Task data: Begin

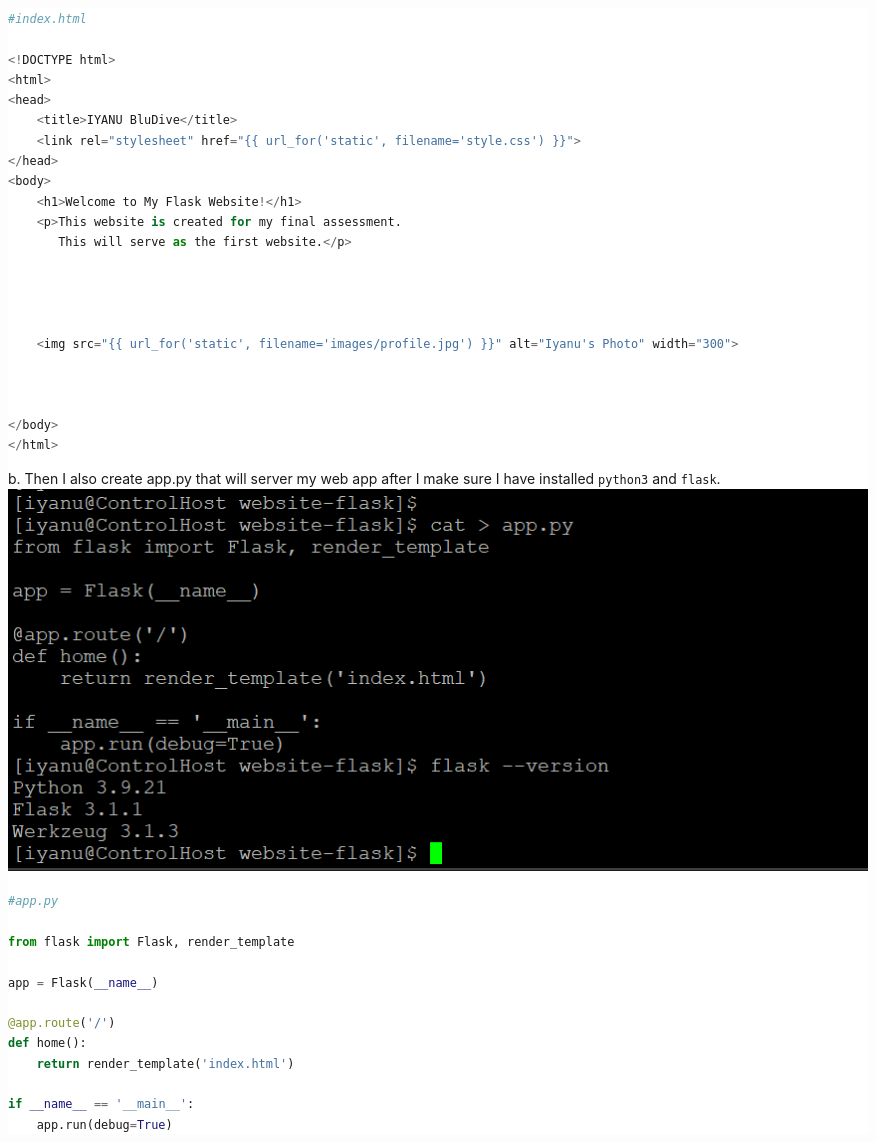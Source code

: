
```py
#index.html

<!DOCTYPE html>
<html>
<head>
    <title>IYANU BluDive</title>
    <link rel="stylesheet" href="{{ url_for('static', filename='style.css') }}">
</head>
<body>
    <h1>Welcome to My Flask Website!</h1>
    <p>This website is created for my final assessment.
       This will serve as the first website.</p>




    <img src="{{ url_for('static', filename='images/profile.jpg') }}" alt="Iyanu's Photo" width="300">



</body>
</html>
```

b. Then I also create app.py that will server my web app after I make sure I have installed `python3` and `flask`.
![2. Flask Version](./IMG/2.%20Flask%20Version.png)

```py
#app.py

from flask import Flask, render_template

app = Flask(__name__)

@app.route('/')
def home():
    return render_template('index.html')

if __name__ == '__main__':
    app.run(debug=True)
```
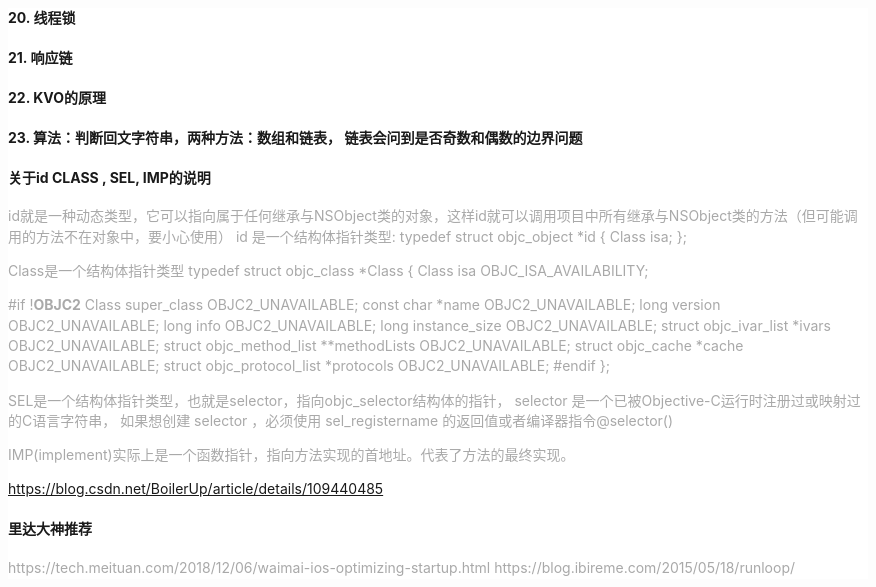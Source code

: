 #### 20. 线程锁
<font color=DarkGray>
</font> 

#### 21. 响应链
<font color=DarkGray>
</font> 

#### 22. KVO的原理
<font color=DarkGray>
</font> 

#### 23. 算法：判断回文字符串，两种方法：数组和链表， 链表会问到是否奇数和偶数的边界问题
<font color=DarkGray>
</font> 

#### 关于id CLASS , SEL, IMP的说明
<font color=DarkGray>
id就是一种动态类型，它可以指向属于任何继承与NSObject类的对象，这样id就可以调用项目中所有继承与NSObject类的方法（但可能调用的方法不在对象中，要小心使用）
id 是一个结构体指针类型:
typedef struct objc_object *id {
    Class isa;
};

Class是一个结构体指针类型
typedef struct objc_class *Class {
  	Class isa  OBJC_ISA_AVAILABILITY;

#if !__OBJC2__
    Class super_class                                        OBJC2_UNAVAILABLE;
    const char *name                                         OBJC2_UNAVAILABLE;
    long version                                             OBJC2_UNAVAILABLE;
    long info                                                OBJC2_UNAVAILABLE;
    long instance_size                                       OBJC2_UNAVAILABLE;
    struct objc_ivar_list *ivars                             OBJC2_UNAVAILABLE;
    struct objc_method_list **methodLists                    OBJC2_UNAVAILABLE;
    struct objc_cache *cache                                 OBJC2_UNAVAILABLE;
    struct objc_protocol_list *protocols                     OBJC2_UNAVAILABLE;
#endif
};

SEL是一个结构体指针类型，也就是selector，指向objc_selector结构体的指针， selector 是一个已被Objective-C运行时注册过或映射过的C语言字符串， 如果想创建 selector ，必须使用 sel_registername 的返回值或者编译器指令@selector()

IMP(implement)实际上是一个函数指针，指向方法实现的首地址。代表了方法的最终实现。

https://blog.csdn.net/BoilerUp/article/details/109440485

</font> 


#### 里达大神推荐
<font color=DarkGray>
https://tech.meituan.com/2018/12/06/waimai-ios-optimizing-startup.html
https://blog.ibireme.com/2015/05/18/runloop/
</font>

Task data: End

Working from the entries above, find every line in which the word "blog" occurs and copy it.

#### [Your solution]
https://blog.csdn.net/BoilerUp/article/details/109440485
https://blog.ibireme.com/2015/05/18/runloop/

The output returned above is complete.